Tant qu'elle y était, autant en profiter. Elle pourrait toujours revendre quelques informations à d'autres organisations, même avec si peu de détail.
Le chef des Lézards Noirs, de son côté, fronça les sourcils et mit un temps avant de répondre. Il fit une impasse sur le surnom peu qualitatif du capitaine, et finit par formuler une phrase correcte sans trop en dire. Il savait d'expérience qu'il fallait se méfier des informateurs.

- Nakahara-san est sur une autre mission.

- Mmh... étrange. Un capitaine est subitement envoyé sur une autre affaire, et ce, malgré les ordres de Mori qui l'obligeaient de s'occuper des transactions... peut-être à cause d'une urgence ? Mais si la Mafia Portuaire avait un problème de ce genre, elle annulerait le rendez-vous d'une simple informatrice, non ? À moins que... Les informations sur Shitokutsuu que je possède concernent votre problème ? Et qu'elles sont indispensables pour le bien de votre organisation ?

Si elle avait raison, alors le prix de ses dossiers valaient bien plus que ce qu'elle gagnait habituellement. Elle aurait volontiers négocié, mais le visage de plus en plus sombre de Hirotsu l'en dissuada.

- J'espère ne pas avoir à me répéter, Noriaki, mais cette transaction doit s'effectuer le plus rapidement possible, nous n'avons pas que ça à faire.

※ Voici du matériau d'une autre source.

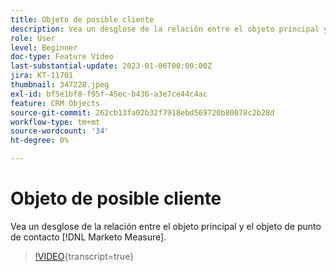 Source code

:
 ```yaml
---
title: Objeto de posible cliente
description: Vea un desglose de la relación entre el objeto principal y el objeto  [!DNL Marketo Measure] Touchpoint.
role: User
level: Beginner
doc-type: Feature Video
last-substantial-update: 2023-01-06T00:00:00Z
jira: KT-11701
thumbnail: 347228.jpeg
exl-id: bf5e1bf8-f95f-45ec-b436-a3e7ce44c4ac
feature: CRM Objects
source-git-commit: 262cb13fa02b32f7918ebd569720b80078c2b28d
workflow-type: tm+mt
source-wordcount: '34'
ht-degree: 0%

---
```


# Objeto de posible cliente

Vea un desglose de la relación entre el objeto principal y el objeto de punto de contacto [!DNL Marketo Measure].

>[!VIDEO](https://video.tv.adobe.com/v/347228/?learn=on){transcript=true}
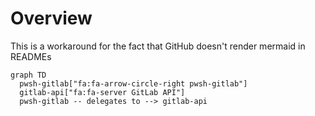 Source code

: # Overview

This is a workaround for the fact that GitHub doesn't render mermaid in READMEs

```mermaid
graph TD
  pwsh-gitlab["fa:fa-arrow-circle-right pwsh-gitlab"]
  gitlab-api["fa:fa-server GitLab API"]
  pwsh-gitlab -- delegates to --> gitlab-api
```
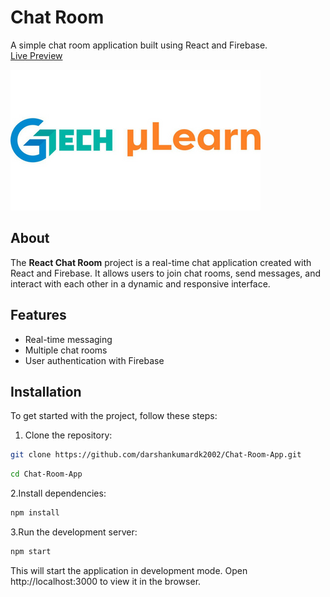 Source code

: # Chat Room

A simple chat room application built using React and Firebase. <br>
[Live Preview](https://chatroom-acv.vercel.app/)

![image](https://github.com/darshankumardk2002/Chat-Room-App/blob/467d0eb16790dd0d800caedecf4fe3f4d50dbd16/public/bg.jpg)

## About

The **React Chat Room** project is a real-time chat application created with React and Firebase. It allows users to join chat rooms, send messages, and interact with each other in a dynamic and responsive interface.

## Features

- Real-time messaging
- Multiple chat rooms
- User authentication with Firebase
## Installation

To get started with the project, follow these steps:

1. Clone the repository:

```bash
git clone https://github.com/darshankumardk2002/Chat-Room-App.git
```
```bash
cd Chat-Room-App
```
2.Install dependencies:
 ```bash
npm install
```
3.Run the development server:
 ```bash
npm start
```
This will start the application in development mode. Open http://localhost:3000 to view it in the browser.
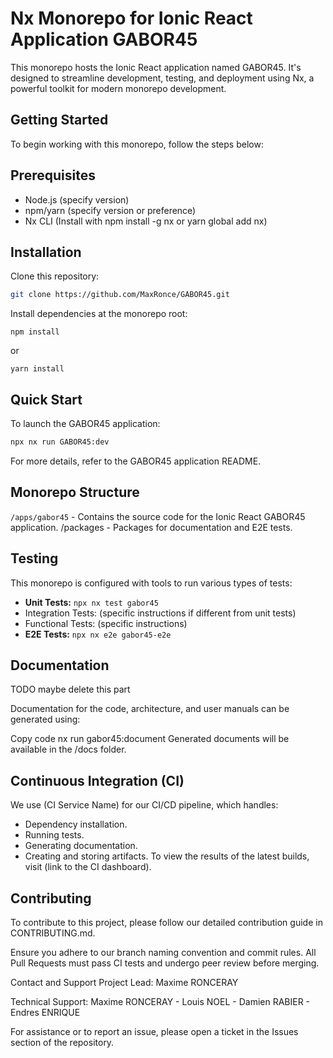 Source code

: # Nx Monorepo for Ionic React Application GABOR45
This monorepo hosts the Ionic React application named GABOR45. It's designed to streamline development, testing, and deployment using Nx, a powerful toolkit for modern monorepo development.

## Getting Started
To begin working with this monorepo, follow the steps below:

## Prerequisites
- Node.js (specify version)
- npm/yarn (specify version or preference)
- Nx CLI (Install with npm install -g nx or yarn global add nx)

## Installation

Clone this repository:
```bash
git clone https://github.com/MaxRonce/GABOR45.git
```

Install dependencies at the monorepo root:
```
npm install
```
or
```
yarn install
```

## Quick Start
To launch the GABOR45 application:

```bash
npx nx run GABOR45:dev
```
For more details, refer to the GABOR45 application README.

## Monorepo Structure
`/apps/gabor45` - Contains the source code for the Ionic React GABOR45 application.
/packages - Packages for documentation and E2E tests.

## Testing
This monorepo is configured with tools to run various types of tests:

- **Unit Tests:** ```npx nx test gabor45```
- Integration Tests: (specific instructions if different from unit tests)
- Functional Tests: (specific instructions)
- **E2E Tests:**  ```npx nx e2e gabor45-e2e```

## Documentation

TODO maybe delete this part

Documentation for the code, architecture, and user manuals can be generated using:

Copy code
nx run gabor45:document
Generated documents will be available in the /docs folder.

## Continuous Integration (CI)
We use (CI Service Name) for our CI/CD pipeline, which handles:

- Dependency installation.
- Running tests.
- Generating documentation.
- Creating and storing artifacts.
To view the results of the latest builds, visit (link to the CI dashboard).

## Contributing
To contribute to this project, please follow our detailed contribution guide in CONTRIBUTING.md.

Ensure you adhere to our branch naming convention and commit rules. All Pull Requests must pass CI tests and undergo peer review before merging.

Contact and Support
Project Lead: Maxime RONCERAY 

Technical Support: Maxime RONCERAY - Louis NOEL - Damien RABIER - Endres ENRIQUE

For assistance or to report an issue, please open a ticket in the Issues section of the repository. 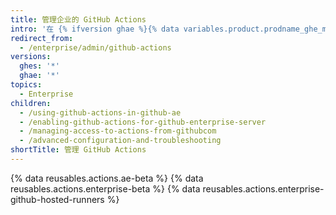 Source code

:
 ```yaml
---
title: 管理企业的 GitHub Actions
intro: '在 {% ifversion ghae %}{% data variables.product.prodname_ghe_managed %}{% else %}{% data variables.product.prodname_ghe_server %}{% endif %} 上启用 {% data variables.product.prodname_actions %}，并管理 {% data variables.product.prodname_actions %} 策略和设置。'
redirect_from:
  - /enterprise/admin/github-actions
versions:
  ghes: '*'
  ghae: '*'
topics:
  - Enterprise
children:
  - /using-github-actions-in-github-ae
  - /enabling-github-actions-for-github-enterprise-server
  - /managing-access-to-actions-from-githubcom
  - /advanced-configuration-and-troubleshooting
shortTitle: 管理 GitHub Actions
---
```


{% data reusables.actions.ae-beta %}
{% data reusables.actions.enterprise-beta %}
{% data reusables.actions.enterprise-github-hosted-runners %}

- Oh, mais je serais certainement plus coopérative si vous me donniez quelques renseignem-

BRAAAM !!

Une explosion. Puissante, surprenante, et imprévue.
La plus jeune des Lézards Noirs dégaina un sabre, et regarda de tous côtés silencieusement. Tachihara, le roux, écarquilla les yeux et serra sa prise sur ses armes.

- Je croyais qu'ils étaient occupés aux bureaux du quartier Nord !? S'écria-t-il.

- Les communications sont coupées, déclara Hirotsu en tentant de contacter on ne sait quel collègue. Les capitaines sont en dehors du quartier général. Ils les ont attirés pour les éloigner. Nous n'avons pas le temps de réunir nos hommes !

Un vrai bourbier.
Midorime n'y comprenait pas grand-chose, si ce n'était que la Mafia avait un sérieux problème. Ses entrepôts Est étaient attaqués, à en juger par les cris des Lézards Noirs. Et ce après une autre attaque visant à éloigner les plus puissants mafieux du territoire. Fourbe, certes, mais c'était comme ça qu'une organisation criminelle fonctionnait. Et Shitokutsuu en était une.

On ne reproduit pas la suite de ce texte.